START INPUT MATERIAL

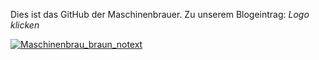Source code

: Dies ist das GitHub der Maschinenbrauer. Zu unserem Blogeintrag: *Logo klicken* 

[![Maschinenbrau_braun_notext](https://github.com/Siliasdotorg/Maschinenbrau/assets/166487298/e7ceaf45-13fa-4167-89e3-d4648f3bae0d)](https://de.wikipedia.org/wiki/Moin)


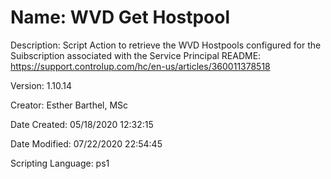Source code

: ﻿# Name: WVD Get Hostpool

Description: Script Action to retrieve the WVD Hostpools configured for the Suibscription associated with the Service Principal
README: https://support.controlup.com/hc/en-us/articles/360011378518

Version: 1.10.14

Creator: Esther Barthel, MSc

Date Created: 05/18/2020 12:32:15

Date Modified: 07/22/2020 22:54:45

Scripting Language: ps1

END INPUT MATERIAL

EXERCISE PROMPT: Each line of the entries above that contains "Date" is to be copied.

COMPLETED EXERCISE:
Date Created: 05/18/2020 12:32:15
Date Modified: 07/22/2020 22:54:45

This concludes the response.